Yang family selling Bexley North pub in a frothy market
After 40 years of pulling beers, the Yang family is selling its sprawling Bexley North Hotel in Sydney’s south, which comes with land for development that could include a new hotel, retail and commercial outlets, and apartments.
The site, a 4234 square metre landholding in Bexley North’s town centre, recently received zoning approval from NSW Planning for a mixed-use redevelopment with 92 apartments and 50 hotel rooms, as well as the pub and some retail.
The huge pub generates more than $11.5 million in annual revenue across bar, bistro, gaming, wagering, 20 rooms for accommodation and retail liquor.
No price was disclosed, but similar pub and development sites such as the Carousel Inn and Pendle Inn have sold for about $60 million.
Pubs with development potential are expected to attract longtime operators such as the Laundy family, which has a number of large-scale mixed-use projects under way, developers and “land-bankers”.
Bexley owner Michael Yang said after 40 years of continous ownership, it was the right time for new operators to take the hotel on its next evolution.
“Whilst we’re not necessarily developers, we believe that the hotel and site represent an amazing opportunity to acquire a large-format hotel with genuine mixed-use redevelopment potential,” Yang said.
Whilst we’re not necessarily developers, we believe that the hotel and site represent an amazing opportunity to acquire a large format hotel with genuine mixed-use redevelopment potential
Bexley North pub owner Michael Yang
Licensee and shareholder Trevor Yang said the family was open to entering into a joint venture with a developer and “equally open to passing the torch on to a suitable hotelier who will continue our philosophy of operating a family-friendly pub for the local community”.

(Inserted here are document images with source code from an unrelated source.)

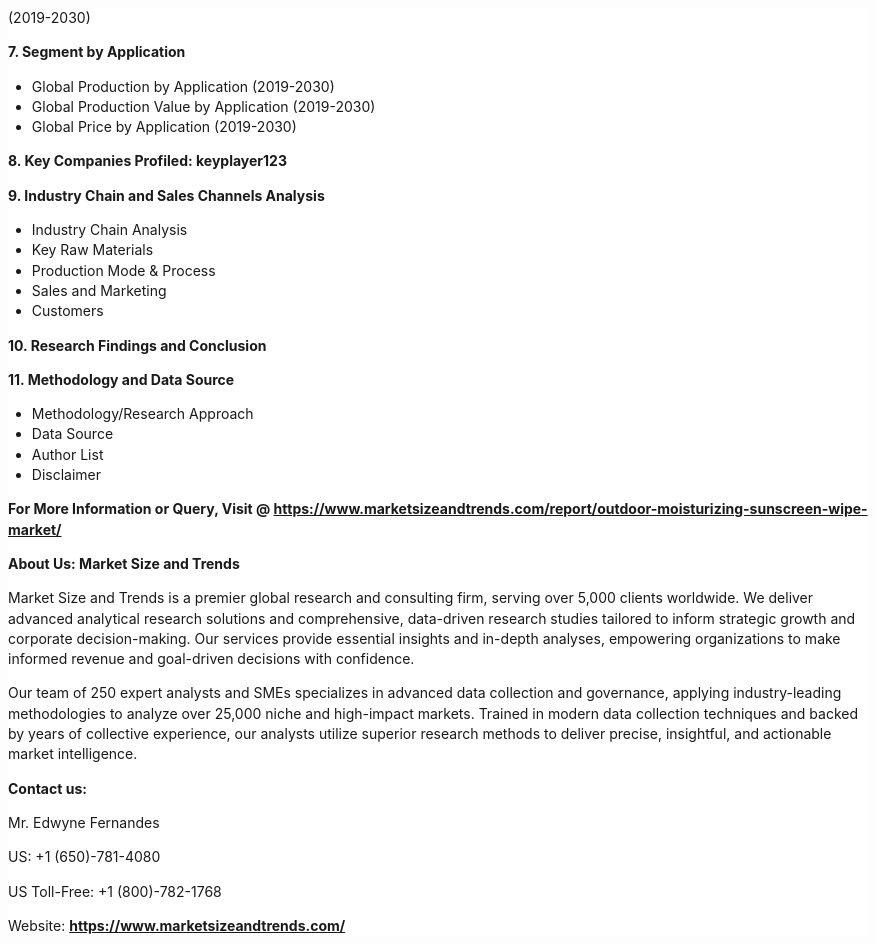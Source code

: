 (2019-2030)</li></ul><p><strong>7. Segment by Application</strong></p><ul><li>Global Production by Application (2019-2030)</li><li>Global Production Value by Application (2019-2030)</li><li>Global Price by Application (2019-2030)</li></ul><p><strong>8. Key Companies Profiled: keyplayer123</strong></p><p><strong>9. Industry Chain and Sales Channels Analysis</strong></p><ul><li>Industry Chain Analysis</li><li>Key Raw Materials</li><li>Production Mode &amp; Process</li><li>Sales and Marketing</li><li>Customers</li></ul><p><strong>10. Research Findings and Conclusion</strong></p><p><strong>11. Methodology and Data Source</strong></p><ul><li>Methodology/Research Approach</li><li>Data Source</li><li>Author List</li><li>Disclaimer</li></ul></p><p><strong>For More Information or Query, Visit @ <a href="https://www.marketsizeandtrends.com/report/outdoor-moisturizing-sunscreen-wipe-market/">https://www.marketsizeandtrends.com/report/outdoor-moisturizing-sunscreen-wipe-market/</a></strong></p><p><strong>About Us: Market Size and Trends</strong></p><p>Market Size and Trends is a premier global research and consulting firm, serving over 5,000 clients worldwide. We deliver advanced analytical research solutions and comprehensive, data-driven research studies tailored to inform strategic growth and corporate decision-making. Our services provide essential insights and in-depth analyses, empowering organizations to make informed revenue and goal-driven decisions with confidence.</p><p>Our team of 250 expert analysts and SMEs specializes in advanced data collection and governance, applying industry-leading methodologies to analyze over 25,000 niche and high-impact markets. Trained in modern data collection techniques and backed by years of collective experience, our analysts utilize superior research methods to deliver precise, insightful, and actionable market intelligence.</p><p><strong>Contact us:</strong></p><p>Mr. Edwyne Fernandes</p><p>US: +1 (650)-781-4080</p><p>US Toll-Free: +1 (800)-782-1768</p><p>Website: <strong><a href="https://www.marketsizeandtrends.com/">https://www.marketsizeandtrends.com/</a></strong></p>
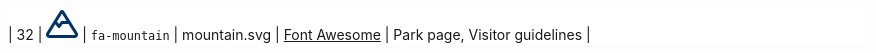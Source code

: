 | 32 | <img src="./mountain.svg" width="32" height="32" alt="fa-mountain" /> | `fa-mountain` | mountain.svg | [Font Awesome](https://fontawesome.com/icons) | Park page, Visitor guidelines |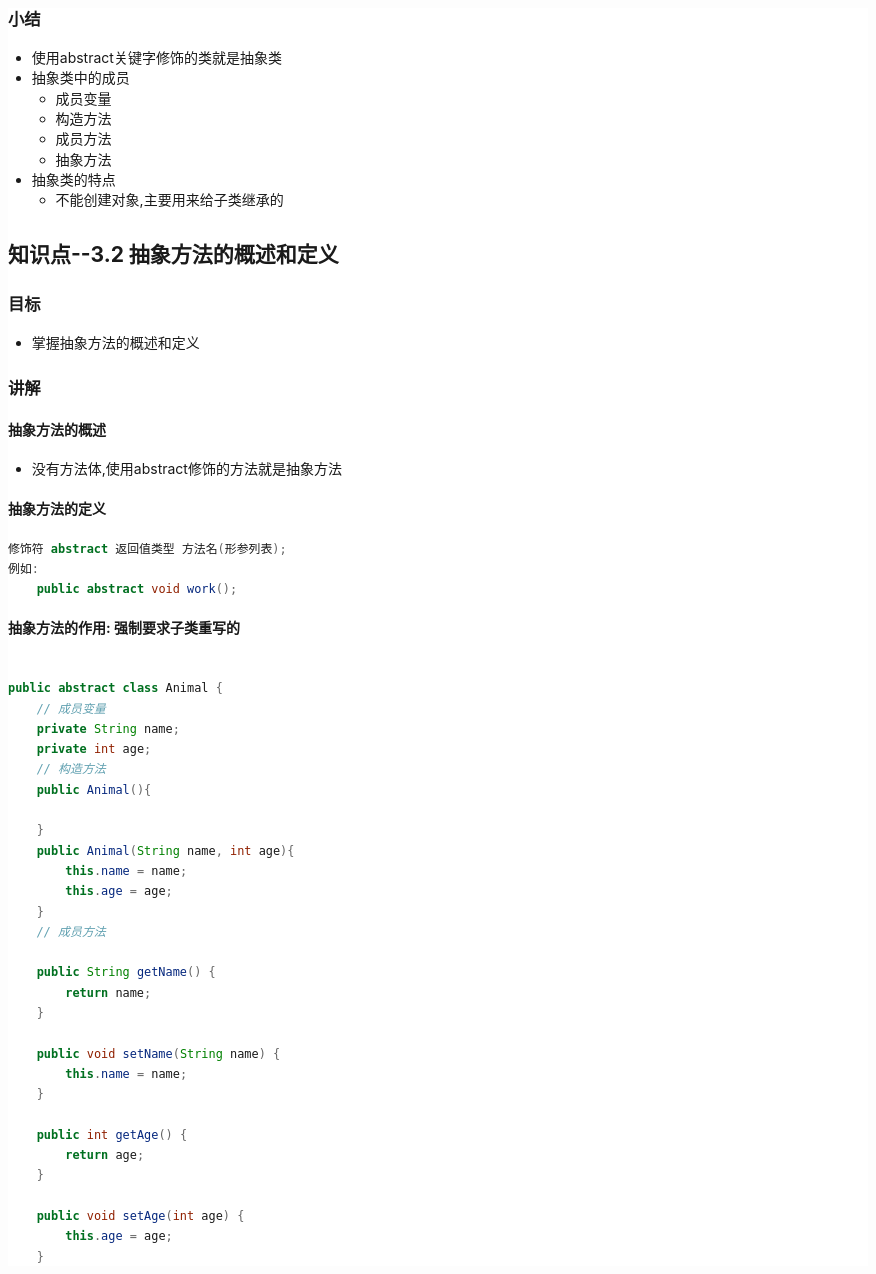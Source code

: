 ### 小结

- 使用abstract关键字修饰的类就是抽象类
- 抽象类中的成员
  - 成员变量
  - 构造方法
  - 成员方法
  - 抽象方法
- 抽象类的特点
  - 不能创建对象,主要用来给子类继承的

## 知识点--3.2 抽象方法的概述和定义

### 目标

- 掌握抽象方法的概述和定义

### 讲解

#### 抽象方法的概述

- 没有方法体,使用abstract修饰的方法就是抽象方法

#### 抽象方法的定义

```java
修饰符 abstract 返回值类型 方法名(形参列表);
例如:
	public abstract void work();
```

#### 抽象方法的作用:  强制要求子类重写的

```java

public abstract class Animal {
    // 成员变量
    private String name;
    private int age;
    // 构造方法
    public Animal(){

    }
    public Animal(String name, int age){
        this.name = name;
        this.age = age;
    }
    // 成员方法

    public String getName() {
        return name;
    }

    public void setName(String name) {
        this.name = name;
    }

    public int getAge() {
        return age;
    }

    public void setAge(int age) {
        this.age = age;
    }

```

Agents advising on the sale are HTL Property’s Sam Handy, Dan Dragicevich and Andrew Jolliffe, with Colliers International’s James Cowan and Trent Gallagher.

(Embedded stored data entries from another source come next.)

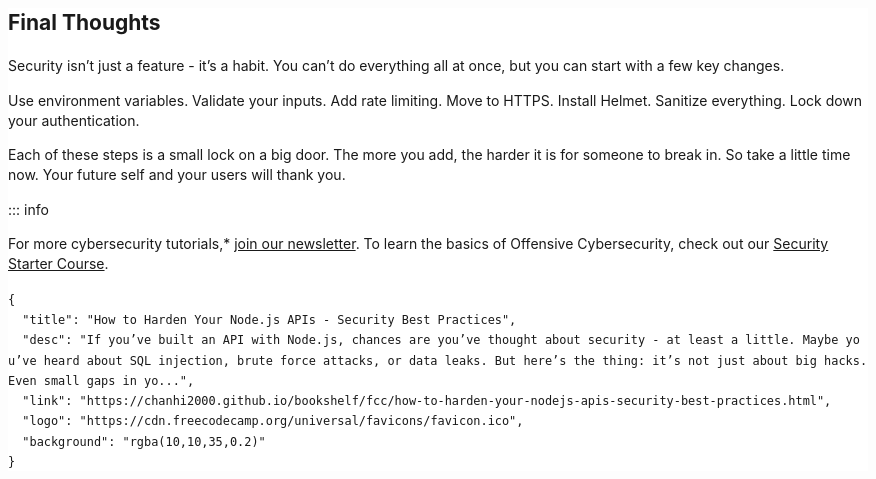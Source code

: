 
## Final Thoughts

Security isn’t just a feature - it’s a habit. You can’t do everything all at once, but you can start with a few key changes.

Use environment variables. Validate your inputs. Add rate limiting. Move to HTTPS. Install Helmet. Sanitize everything. Lock down your authentication.

Each of these steps is a small lock on a big door. The more you add, the harder it is for someone to break in. So take a little time now. Your future self and your users will thank you.

::: info

For more cybersecurity tutorials,* [<VPIcon icon="fas fa-globe"/>join our newsletter](https://newsletter.stealthsecurity.sh/). To learn the basics of Offensive Cybersecurity, check out our [<VPIcon icon="fas fa-globe"/>Security Starter Course](https://start.stealthsecurity.sh/).


```component VPCard
{
  "title": "How to Harden Your Node.js APIs - Security Best Practices",
  "desc": "If you’ve built an API with Node.js, chances are you’ve thought about security - at least a little. Maybe you’ve heard about SQL injection, brute force attacks, or data leaks. But here’s the thing: it’s not just about big hacks. Even small gaps in yo...",
  "link": "https://chanhi2000.github.io/bookshelf/fcc/how-to-harden-your-nodejs-apis-security-best-practices.html",
  "logo": "https://cdn.freecodecamp.org/universal/favicons/favicon.ico",
  "background": "rgba(10,10,35,0.2)"
}
```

“We anticipate the campaign will generate interest from a broad spectrum of suitors,” Handy said.
These will range from hoteliers interested in reinvigorating the pub through to developers, land bankers and investors attracted to the site’s land holding, offering tangible and flexible redevelopment options.
The sale is one in a long line of pubs deals in the past year, amounting to about $2.5 billion. Investors and developers look at the asset class for the capital growth, as most are well-located, while operators see the advantage of having a good pub for the locals.
“We have seen a considerable uptick in inquiry from large offshore and institutional developers working on the thematic that the combination of inbound skilled migration, overlaid by the considerable undersupply of stock by 2024, will drive pricing escalations both for the sales and leasing market,” James Cowan, director at Colliers said.
Trent Gallagher, national director at Colliers added there were few, if any, developable sites left in this market.
“The site benefits from significant scale, diverse future uses and holding income; we believe it will be extremely well competed for by both build-to-sell and the burgeoning build-to-rent sector,” he said.